Under the FSIA, “foreign nations are presumptively immune” from suit in U.S. courts. The FSIA’s expropriation exception, however, makes a limited exception for lawsuits involving disputes over property “taken in violation of international law.”
In 1935, a consortium of Jewish art dealers sold a collection of medieval art to Prussia. Allegedly, this sale was coerced by the Nazi government. After World War II, the United States took possession of the art collection before eventually turning it over to Germany. Many years later, three heirs of the Jewish art dealers sued Germany in U.S. district court, claiming that Germany’s purchase of this art (for approximately a third of its fair market value) violated the international law of genocide. Germany moved to dismiss the case on the grounds that it was immune from suit under the FSIA, but the U.S. District Court for the District of Columbia denied Germany’s motion, and on appeal, the D.C. Circuit affirmed. The D.C. Circuit “agreed with the heirs that the exception for property taken in violation of international law was satisfied because ‘genocide perpetrated by a state even against its own nationals is a violation of international law.’”
The Supreme Court unanimously vacated and remanded. To begin with, “international law customarily concerns relations among sovereign states, not relations between states and individuals.” Consistent with this idea, the “domestic takings rule” provides that “what a country does to property belonging to its own citizens within its own borders is not the subject of international law.” A taking of property “could be ‘wrongful under international law’ only where a state deprived ‘an alien’ of property.”
“The domestic takings rule has deep roots not only in international law but also in United States foreign policy.” It was recognized in a 1938 letter from a U.S. Secretary of State to the Mexican Ambassador and was not thereafter abrogated by post-World War II human rights documents such as the Universal Declaration of Human Rights or the Convention on the Prevention of Genocide. Nor did Congress purport to alter this rule when it passed the Second Hickenlooper Amendment to the Foreign Assistance Act of 1964 or the FSIA. Thus, U.S. courts eventually concluded that “the expropriation exception’s ‘reference to “violation of international law” does not cover expropriations of property belonging to a country’s own nationals.’”
The Supreme Court declined to “change course” in this case. Even though the heirs argued that “the forced sale of their ancestors’ art constituted an act of genocide,” the Court read the FSIA’s expropriation exception “as referencing the international law of expropriation,” not the entire corpus of the international law of human rights. For one thing, the expropriation exception “places repeated emphasis on property and property-related rights, while injuries and acts we might associate with genocide are notably lacking.” Moreover, the heirs’ proposed elimination of the domestic takings rule would “derogat[e] international law’s preservation of sovereign immunity for violations of human rights law.” Notably, too, in other portions of the FSIA where Congress carved out limited exceptions for human rights claims, Congress “did so explicitly and with precision.”

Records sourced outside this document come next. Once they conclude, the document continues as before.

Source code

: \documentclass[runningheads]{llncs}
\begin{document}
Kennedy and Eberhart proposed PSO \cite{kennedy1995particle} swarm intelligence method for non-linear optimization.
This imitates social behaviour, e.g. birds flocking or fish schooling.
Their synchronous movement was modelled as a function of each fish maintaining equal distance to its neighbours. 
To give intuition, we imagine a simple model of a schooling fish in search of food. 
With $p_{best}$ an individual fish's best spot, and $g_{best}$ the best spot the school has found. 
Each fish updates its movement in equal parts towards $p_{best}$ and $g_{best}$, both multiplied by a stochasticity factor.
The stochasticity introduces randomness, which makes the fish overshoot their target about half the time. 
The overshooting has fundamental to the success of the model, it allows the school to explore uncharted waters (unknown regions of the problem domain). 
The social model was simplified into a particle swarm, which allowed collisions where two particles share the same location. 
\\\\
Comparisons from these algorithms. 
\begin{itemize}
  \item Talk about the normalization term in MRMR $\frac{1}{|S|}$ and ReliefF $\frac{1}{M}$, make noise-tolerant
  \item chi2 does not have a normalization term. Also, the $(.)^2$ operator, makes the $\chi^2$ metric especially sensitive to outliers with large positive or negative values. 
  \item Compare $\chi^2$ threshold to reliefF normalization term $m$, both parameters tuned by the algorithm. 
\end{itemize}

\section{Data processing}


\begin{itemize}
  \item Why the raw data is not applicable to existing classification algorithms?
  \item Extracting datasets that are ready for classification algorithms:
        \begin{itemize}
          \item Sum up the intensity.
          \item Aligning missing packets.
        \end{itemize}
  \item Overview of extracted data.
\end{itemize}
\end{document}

The Court also addressed two counterarguments raised by the heirs. First, when Congress amended the FSIA in 2016 to generally protect foreign state participation in American art exhibits, it excepted claims brought against Germany arising out of the Nazi era. The heirs argued that this “demonstrates that Congress meant to abrogate immunity for any Nazi-era claim.” The Court disagreed. The 2016 amendment was an attempt “to preserve sovereign immunity in a narrow, particularized context—art shows.” As such, it does not support “the broad elimination of sovereign immunity across all areas of law.” Second, although it is true that Congress has passed several statutes aimed at promoting restitution to Holocaust victims, these statutes generally encourage victims to seek redress “outside of public court systems.” And none of these statutes “speak to sovereign immunity,” which “is the province of the FSIA.”
Chief Justice Roberts delivered the opinion for a unanimous Court.